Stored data
<<<<

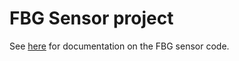 # FBG Sensor project

See [here](https://sail-labs.github.io/FBG-Sensor/index.html#home) for documentation on the FBG sensor code.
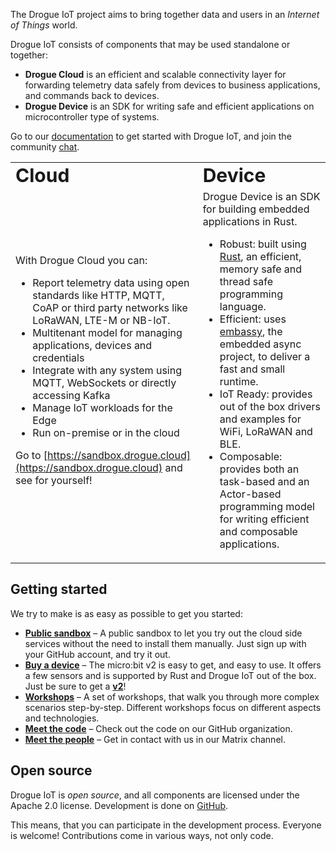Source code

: The Drogue IoT project aims to bring together data and users in an _Internet of Things_ world.

Drogue IoT consists of components that may be used standalone or together:

* **Drogue Cloud** is an efficient and scalable connectivity layer for forwarding telemetry data safely from devices to business applications, and commands back to devices. 
* **Drogue Device** is an SDK for writing safe and efficient applications on microcontroller type of systems. 

Go to our [documentation](https://book.drogue.io/drogue-cloud/dev/index.html) to get started with Drogue IoT, and join the community [chat](https://matrix.to/#/#drogue-iot:matrix.org).

<table border="0">
 <tr>
    <td><b style="font-size:30px">Cloud</b></td>
    <td><b style="font-size:30px">Device</b></td>
 </tr>
 <tr>
    <td>
With Drogue Cloud you can:

* Report telemetry data using open standards like HTTP, MQTT, CoAP or third party networks like LoRaWAN, LTE-M or NB-IoT.
* Multitenant model for managing applications, devices and credentials
* Integrate with any system using MQTT, WebSockets or directly accessing Kafka
* Manage IoT workloads for the Edge
* Run on-premise or in the cloud

Go to [https://sandbox.drogue.cloud](https://sandbox.drogue.cloud) and see for yourself!
    </td>
    <td>
Drogue Device is an SDK for building embedded applications in Rust.

* Robust: built using [Rust](https://www.rust-lang.org), an efficient, memory safe and thread safe programming language.
* Efficient: uses [embassy](https://github.com/embassy-rs/embassy), the embedded async project, to deliver a fast and small runtime.
* IoT Ready: provides out of the box drivers and examples for WiFi, LoRaWAN and BLE.
* Composable: provides both an task-based and an Actor-based programming model for writing efficient and composable applications.
    </td>
 </tr>
</table>

## Getting started

We try to make is as easy as possible to get you started:

* **[Public sandbox](https://sandbox.drogue.cloud)** – A public sandbox to let you try out the cloud side services without the need to install them manually. Just sign up with your GitHub account, and try it out.
* **[Buy a device](https://microbit.org/buy/?version=microbitV2)** – The micro:bit v2 is easy to get, and easy to use. It offers a few sensors and is supported by Rust and Drogue IoT out of the box. Just be sure to get a <u>**v2**</u>!
* **[Workshops](https://book.drogue.io/drogue-workshops/index.html)** – A set of workshops, that walk you through more complex scenarios step-by-step. Different workshops focus on different aspects and technologies.
* **[Meet the code](https://github.io/drogue-iot)** – Check out the code on our GitHub organization.
* **[Meet the people](https://matrix.to/#/#drogue-iot:matrix.org)** – Get in contact with us in our Matrix channel.

## Open source

Drogue IoT is *open source*, and all components are licensed under the Apache 2.0 license.  Development is done on [GitHub](https://github.com/drogue-iot).

This means, that you can participate in the development process. Everyone is welcome! Contributions come in various
ways, not only code.
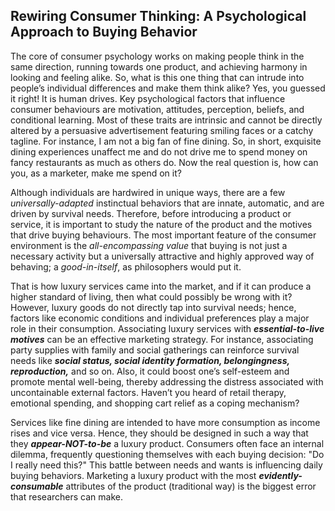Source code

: ## Rewiring Consumer Thinking: A Psychological Approach to Buying Behavior
The core of consumer psychology works on making people think in the same direction, running towards one product, and achieving harmony in looking and feeling alike.
So, what is this one thing that can intrude into people’s individual differences and make them think alike? Yes, you guessed it right! It is human drives. Key psychological factors that influence consumer behaviours are motivation, attitudes, perception, beliefs, and conditional learning. Most of these traits are intrinsic and cannot be directly altered by a persuasive advertisement featuring smiling faces or a catchy tagline. For instance, I am not a big fan of fine dining. So, in short, exquisite dining experiences unaffect me and do not drive me to spend money on fancy restaurants as much as others do. Now the real question is, how can you, as a marketer, make me spend on it?

Although individuals are hardwired in unique ways, there are a few _universally-adapted_ instinctual behaviors that are innate, automatic, and are driven by survival needs. Therefore, before introducing a product or service, it is important to study the nature of the product and the motives that drive buying behaviours. The most important feature of the consumer environment is the _all-encompassing value_ that buying is not just a necessary activity but a universally attractive and highly approved way of behaving; a _good-in-itself_, as philosophers would put it.

That is how luxury services came into the market, and if it can produce a higher standard of living, then what could possibly be wrong with it? However, luxury goods do not directly tap into survival needs; hence, factors like economic conditions and individual preferences play a major role in their consumption. Associating luxury services with **_essential-to-live motives_** can be an effective marketing strategy. For instance, associating party supplies with family and social gatherings can reinforce survival needs like **_social status, social identity formation, belongingness, reproduction,_** and so on. Also, it could boost one’s self-esteem and promote mental well-being, thereby addressing the distress associated with uncontainable external factors. Haven’t you heard of retail therapy, emotional spending, and shopping cart relief as a coping mechanism?

Services like fine dining are intended to have more consumption as income rises and vice versa. Hence, they should be designed in such a way that they **_appear-NOT-to-be_** a luxury product. Consumers often face an internal dilemma, frequently questioning themselves with each buying decision: "Do I really need this?" This battle between needs and wants is influencing daily buying behaviors. Marketing a luxury product with the most **_evidently-consumable_** attributes of the product (traditional way) is the biggest error that researchers can make.
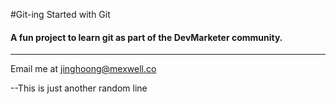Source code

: #Git-ing Started with Git

#### A fun project to learn git as part of the **DevMarketer** community.

---

Email me at [jinghoong@mexwell.co](Mailto:jinghoong@mexwell.com)

--This is just another random line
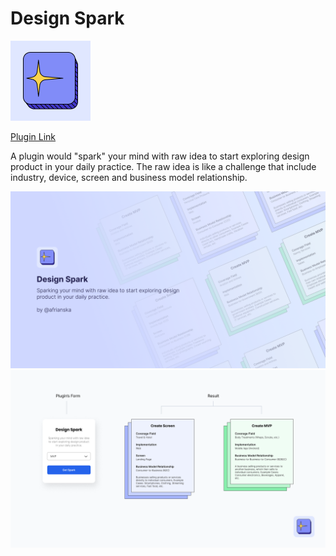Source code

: 
# Design Spark

![alt text](./assets/design-spark-logo.png)

[Plugin Link](https://www.figma.com/community/plugin/1368099612425678197/design-spark)

A plugin would "spark" your mind with raw idea to start exploring design product in your daily practice. The raw idea is like a challenge that include industry, device, screen and business model relationship.

![alt text](./assets/cover.png)
![alt text](./assets/info.png)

>>>>

DESCRIPTION OF THE TASK:
With the pictures omitted, the records above are to be repeated exactly.

ANSWER TO THIS PROBLEM:
 # FBG Sensor project

See [here](https://sail-labs.github.io/FBG-Sensor/index.html#home) for documentation on the FBG sensor code.
Source code

: The Drogue IoT project aims to bring together data and users in an _Internet of Things_ world.

Drogue IoT consists of components that may be used standalone or together:

* **Drogue Cloud** is an efficient and scalable connectivity layer for forwarding telemetry data safely from devices to business applications, and commands back to devices. 
* **Drogue Device** is an SDK for writing safe and efficient applications on microcontroller type of systems. 

Go to our [documentation](https://book.drogue.io/drogue-cloud/dev/index.html) to get started with Drogue IoT, and join the community [chat](https://matrix.to/#/#drogue-iot:matrix.org).

<table border="0">
 <tr>
    <td><b style="font-size:30px">Cloud</b></td>
    <td><b style="font-size:30px">Device</b></td>
 </tr>
 <tr>
    <td>
With Drogue Cloud you can:

* Report telemetry data using open standards like HTTP, MQTT, CoAP or third party networks like LoRaWAN, LTE-M or NB-IoT.
* Multitenant model for managing applications, devices and credentials
* Integrate with any system using MQTT, WebSockets or directly accessing Kafka
* Manage IoT workloads for the Edge
* Run on-premise or in the cloud

Go to [https://sandbox.drogue.cloud](https://sandbox.drogue.cloud) and see for yourself!
    </td>
    <td>
Drogue Device is an SDK for building embedded applications in Rust.

* Robust: built using [Rust](https://www.rust-lang.org), an efficient, memory safe and thread safe programming language.
* Efficient: uses [embassy](https://github.com/embassy-rs/embassy), the embedded async project, to deliver a fast and small runtime.
* IoT Ready: provides out of the box drivers and examples for WiFi, LoRaWAN and BLE.
* Composable: provides both an task-based and an Actor-based programming model for writing efficient and composable applications.
    </td>
 </tr>
</table>

## Getting started

We try to make is as easy as possible to get you started:

* **[Public sandbox](https://sandbox.drogue.cloud)** – A public sandbox to let you try out the cloud side services without the need to install them manually. Just sign up with your GitHub account, and try it out.
* **[Buy a device](https://microbit.org/buy/?version=microbitV2)** – The micro:bit v2 is easy to get, and easy to use. It offers a few sensors and is supported by Rust and Drogue IoT out of the box. Just be sure to get a <u>**v2**</u>!
* **[Workshops](https://book.drogue.io/drogue-workshops/index.html)** – A set of workshops, that walk you through more complex scenarios step-by-step. Different workshops focus on different aspects and technologies.
* **[Meet the code](https://github.io/drogue-iot)** – Check out the code on our GitHub organization.
* **[Meet the people](https://matrix.to/#/#drogue-iot:matrix.org)** – Get in contact with us in our Matrix channel.

## Open source

Drogue IoT is *open source*, and all components are licensed under the Apache 2.0 license.  Development is done on [GitHub](https://github.com/drogue-iot).

This means, that you can participate in the development process. Everyone is welcome! Contributions come in various
ways, not only code.
Source code

: ## Rewiring Consumer Thinking: A Psychological Approach to Buying Behavior
The core of consumer psychology works on making people think in the same direction, running towards one product, and achieving harmony in looking and feeling alike.
So, what is this one thing that can intrude into people’s individual differences and make them think alike? Yes, you guessed it right! It is human drives. Key psychological factors that influence consumer behaviours are motivation, attitudes, perception, beliefs, and conditional learning. Most of these traits are intrinsic and cannot be directly altered by a persuasive advertisement featuring smiling faces or a catchy tagline. For instance, I am not a big fan of fine dining. So, in short, exquisite dining experiences unaffect me and do not drive me to spend money on fancy restaurants as much as others do. Now the real question is, how can you, as a marketer, make me spend on it?

Although individuals are hardwired in unique ways, there are a few _universally-adapted_ instinctual behaviors that are innate, automatic, and are driven by survival needs. Therefore, before introducing a product or service, it is important to study the nature of the product and the motives that drive buying behaviours. The most important feature of the consumer environment is the _all-encompassing value_ that buying is not just a necessary activity but a universally attractive and highly approved way of behaving; a _good-in-itself_, as philosophers would put it.

That is how luxury services came into the market, and if it can produce a higher standard of living, then what could possibly be wrong with it? However, luxury goods do not directly tap into survival needs; hence, factors like economic conditions and individual preferences play a major role in their consumption. Associating luxury services with **_essential-to-live motives_** can be an effective marketing strategy. For instance, associating party supplies with family and social gatherings can reinforce survival needs like **_social status, social identity formation, belongingness, reproduction,_** and so on. Also, it could boost one’s self-esteem and promote mental well-being, thereby addressing the distress associated with uncontainable external factors. Haven’t you heard of retail therapy, emotional spending, and shopping cart relief as a coping mechanism?

Services like fine dining are intended to have more consumption as income rises and vice versa. Hence, they should be designed in such a way that they **_appear-NOT-to-be_** a luxury product. Consumers often face an internal dilemma, frequently questioning themselves with each buying decision: "Do I really need this?" This battle between needs and wants is influencing daily buying behaviors. Marketing a luxury product with the most **_evidently-consumable_** attributes of the product (traditional way) is the biggest error that researchers can make.
Source code

: #Git-ing Started with Git

#### A fun project to learn git as part of the **DevMarketer** community.

---

Email me at [jinghoong@mexwell.co](Mailto:jinghoong@mexwell.com)

--This is just another random line
Source code

: 
# Design Spark

![alt text](./assets/design-spark-logo.png)

[Plugin Link](https://www.figma.com/community/plugin/1368099612425678197/design-spark)

A plugin would "spark" your mind with raw idea to start exploring design product in your daily practice. The raw idea is like a challenge that include industry, device, screen and business model relationship.

![alt text](./assets/cover.png)
![alt text](./assets/info.png)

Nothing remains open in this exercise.